[Email-SIG] fixing the current email module

Fri Oct 9 17:10:18 CEST 2009

Glenn Linderman writes:

 > Emacs is different than email.  Either you can read a file to edit it, 
 > or you can't.

*sigh* Emacs is as powerful a programming environment as Python, and
applications regularly deal with network streams (HTTP, NNTP, and SMTP
most commonly, but also raw X protocol and any kind of socket
supported by the platform).  So, yes, it's different from email,
because it's *far* more general.  That's precisely why I appreciate
Bill's concerns about non-email usage.

 > The Postel principle for email says to try to do the best you can,
 > for as much as you can.

Actually, it doesn't.  It says be lenient in what you accept, strict
in what you emit.  You accept it ... but you don't have to do
anything with it except preserve it verbatim for whoever wants it.

 > >  > produce a defect report, but then simply converted to Unicode as if it 
 > >  > were Latin-1 (since there is no other knowledge available that could 
 > >  > produce a better conversion).
 > >
 > > No, that is already corruption.  Most clients will assume that string
 > > is valid as a header, because it's valid as a string.
 > 
 > Sure it is corruption.  That's why there is a defect report.  But
 > the conversion technique is appropriate, per the Postel principle.

Actually, I would say you are emitting leniently, in violation of the
Postel principle.  You don't know what the client will do, they may
eat it in a single gulp without looking at it.  Thus you should avoid
converting anything that you don't know what it is (unless
specifically asked to do your best).

 > Again, I mentioned producing a defect report.  That is not passing
 > an error silently.

But if I access that Unicode object without looking at the defect
report, you *will* pass the error silently.  OTOH, if I look at the
defect report, I won't access the Unicode object.

 > It is still raw user input, and should still be checked for proper 
 > syntax by the client,

Nonsense.  The email module had better know a lot more about syntax
than the client.  If it doesn't, whack it with a 2x4 until it learns!

 > produces no defect report.  If you don't want to check proper syntax in 
 > your program inputs, I don't want to use your programs, they will be 
 > insecure.

So you're saying that every program that uses the email module should
reproduce 100% of the functionality of the email module's parser, or
it's insecure.  And you imply that's an excuse for passing corrupt
data to any client that asks for it.

I disagree.

 > So there seem to be two techniques:

Whatever gave you that idea?

 > 2) Store the data, and convert only if the data is accessed.

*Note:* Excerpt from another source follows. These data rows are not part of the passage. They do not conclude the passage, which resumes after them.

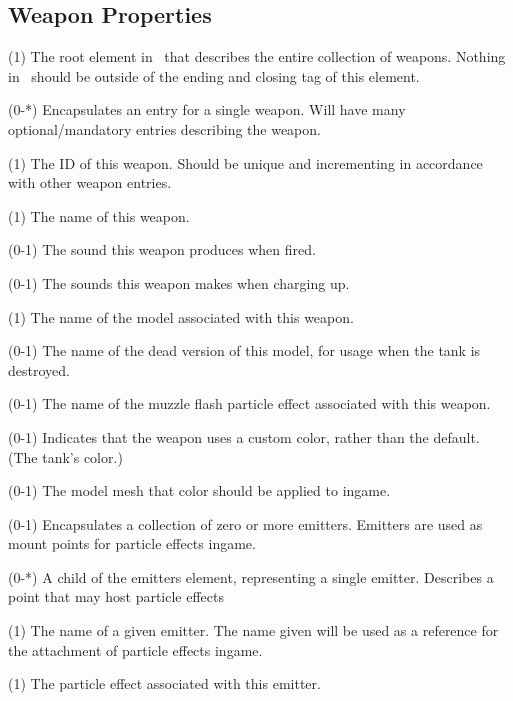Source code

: \subsection{Weapon Properties}
\begin{description}
\item {} (1) The root element in \WeapProps\ that describes the entire collection of weapons.  Nothing in \WeapProps\ should be outside of the ending and closing tag of this element. 

\item {} (0-*) Encapsulates an entry for a single weapon.  Will have many optional/mandatory entries describing the weapon.

\item {} (1) The ID of this weapon.  Should be unique and incrementing in accordance with other weapon entries.

\item {} (1) The name of this weapon.

\item {} (0-1)  The sound this weapon produces when fired.

\item {} (0-1)  The sounds this weapon makes when charging up.  

\item {} (1) The name of the model associated with this weapon.

\item {} (0-1)  The name of the dead version of this model, for usage when the tank is destroyed.  

\item {} (0-1)  The name of the muzzle flash particle effect associated with this weapon.  

\item {} (0-1)  Indicates that the weapon uses a custom color, rather than the default. (The tank's color.)

\item {} (0-1)  The model mesh that color should be applied to ingame.

\item {} (0-1) Encapsulates a collection of zero or more emitters.  Emitters are used as mount points for particle effects ingame.
\item {} (0-*)  A child of the emitters element, representing a single emitter.  Describes a point that may host particle effects 
\item {} (1) The name of a given emitter.  The name given will be used as a reference for the attachment of particle effects ingame.
\item {} (1)  The particle effect associated with this emitter.


\end{description}
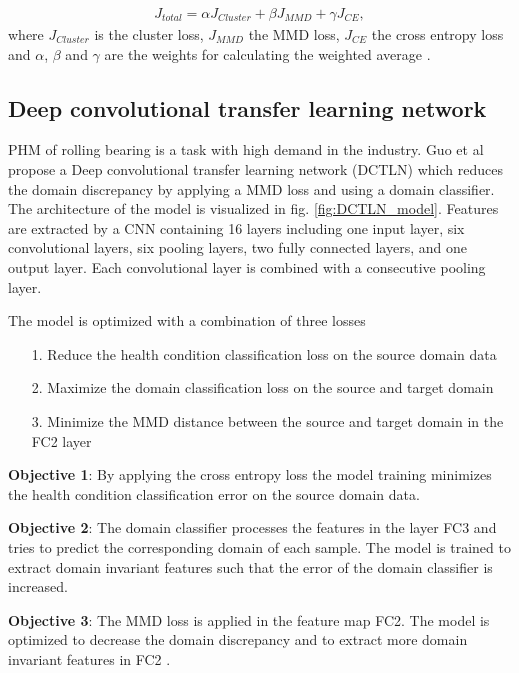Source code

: \begin{equation}
    \begin{aligned}
    J_{total} = \alpha J_{Cluster} + \beta J_{MMD} + \gamma J_{CE}, 
    \end{aligned}
\end{equation}
where $J_{Cluster}$ is the cluster loss, $J_{MMD}$ the MMD loss,  $J_{CE}$ the cross entropy loss and $\alpha$, $\beta$ and $\gamma$ are the weights for calculating the weighted average \cite{Li2018}.


\subsection{Deep convolutional transfer learning network}
PHM of rolling bearing is a task with high demand in the industry. Guo et al \cite{Guo2019} propose a Deep convolutional transfer learning network (DCTLN) which reduces the domain discrepancy by applying a MMD loss and using a domain classifier. The architecture of the model is visualized in fig. \ref{fig:DCTLN_model}. Features are extracted by a CNN containing 16 layers including one input layer, six convolutional layers, six pooling layers, two fully connected layers, and one output layer. Each convolutional layer is combined with a consecutive pooling layer.


The model is optimized with a combination of three losses
\begin{itemize}
    \item [1.] Reduce the health condition classification loss on the source domain data
    \item [2.] Maximize the domain classification loss on the source and target domain 
    \item [3.] Minimize the MMD distance between the source and target domain in the FC2 layer
\end{itemize}

\textbf{Objective 1}: By applying the cross entropy loss the model training minimizes the health condition classification error on the source domain data.

\textbf{Objective 2}: The domain classifier processes the features in the layer FC3 and tries to predict the corresponding domain of each sample. The model is trained to extract domain invariant features such that the error of the domain classifier is increased.

\textbf{Objective 3}: The MMD loss is applied in the feature map FC2. The model is optimized to decrease the domain discrepancy and to extract more domain invariant features in FC2 \cite{Guo2019}. 

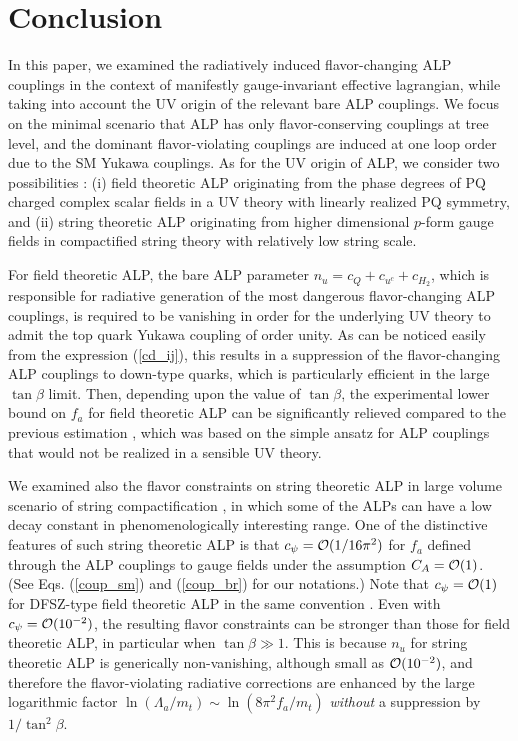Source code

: \documentclass[preprint,prd,aps,tighten,nofootinbib,amssymb]{revtex4}
\def\vpq{f_{a}}
\begin{document}
\section{Conclusion} \label{sec:conc}

In this paper, we examined  the radiatively induced flavor-changing  ALP couplings in the context of manifestly gauge-invariant  effective lagrangian, while taking into account the UV origin of the relevant bare ALP couplings. We focus on the minimal   scenario that ALP has only flavor-conserving couplings at tree level, and the dominant flavor-violating couplings are induced at one loop order due to the SM Yukawa couplings. 
As for the UV origin of ALP, we consider two possibilities : (i) field theoretic ALP originating from the phase degrees of PQ charged complex scalar fields in a UV theory with linearly realized PQ symmetry, and (ii) string theoretic ALP originating from higher dimensional $p$-form gauge fields in compactified string theory with relatively low  string scale.

For field theoretic ALP, the bare ALP parameter
 $n_u=c_Q+c_{u^c}+c_{H_2}$, which is responsible for radiative generation of the most dangerous flavor-changing ALP couplings,  is required to be vanishing in order for the underlying UV theory to admit the top quark Yukawa coupling of order unity. As can be noticed easily from the expression (\ref{cd_ij}),  this results in a 
suppression of the flavor-changing ALP couplings to down-type quarks, which is particularly efficient in the large $\tan\beta$ limit. Then, depending upon the value of $\tan\beta$, the experimental lower bound on $\vpq$ for field theoretic ALP  can be significantly  relieved  compared to the 
previous estimation  \cite{Batell:2009jf, Dolan:2014ska}, which was  based on the simple ansatz for ALP couplings that would not be realized in a sensible UV theory.

We examined also the flavor constraints on string theoretic  ALP in large volume scenario of string compactification  \cite{Balasubramanian:2005zx}, in which some of the ALPs can have a low decay constant in phenomenologically interesting range. One of the distinctive features of such string theoretic ALP is that $c_\psi ={\cal O}(1/16\pi^2)$ for  $f_a$  defined through the ALP couplings to gauge fields under the assumption  $C_A={\cal O}(1)$.
(See Eqs. (\ref{coup_sm}) and (\ref{coup_br}) for our notations.)
Note that $c_\psi={\cal O}(1)$ for DFSZ-type field theoretic ALP in the same convention \cite{Kim:2008hd}.  
Even with  $c_\psi={\cal O}(10^{-2})$, the resulting flavor constraints can be stronger than those for field theoretic ALP, in particular when $\tan\beta\gg 1$. This is
because  $n_u$ for string theoretic ALP is generically non-vanishing, although small as ${\cal O}(10^{-2})$, and therefore the flavor-violating radiative
corrections are enhanced by the large logarithmic factor $\ln(\Lambda_a/m_t)\sim \ln(8\pi^2 f_a/m_t)$ {\it without} a suppression by $1/\tan^2\beta$.
\end{document}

 > With technique 2, little effort is required to store the data,
 > create a state variable to indicate whether it has been converted

Why do that?  It's always "False" in technique 2.

 > and parsed, or not, and then IF (and only IF) the data is accessed,
 > the conversion and parsing must be done on the first access, and
 > instead of creating and storing metainformation about the errors,
 > they could just be raised.

No, they cannot just be raised.  If you just raise the error, then the
next time you try to access unparsed data, you'll hit the error
again.  If you use the same handler you did before, you're in an
infloop.  So you need a second handler to do things differently this
time or a flag ... but it's unclear to me that that flag can be a
boolean.  So you may as well store the defect list and information
about where to restart.

 > So the Pythonic way, AFAIU, is that errors are returned out-of-band
 > via raised exceptions.

Sure.  But what you're missing is that "Neither rain, nor snow, nor
dark of night may stop the Parser on her appointed rounds."  It is not
easy to write parsers, but I'll tell you one thing: it's orders of
magnitude harder to write a parser that starts in the middle and works
outward, than one that starts at the beginning and works forward to
the end.

So it's OK to write a lazy parser, but it must retain enough state so
that it can work forward until the end.  Because you don't know that
the client will not request the last character of the message, you
need to be able to try to get it, no matter what happened to the first
10GB of the message.  And if an exception occurs, it must be handled
by the parser itself; if not, you put the poor thing in the position
of starting over at the beginning (that way lies the madness of
infloops), or trying to start a parse in the middle and work out.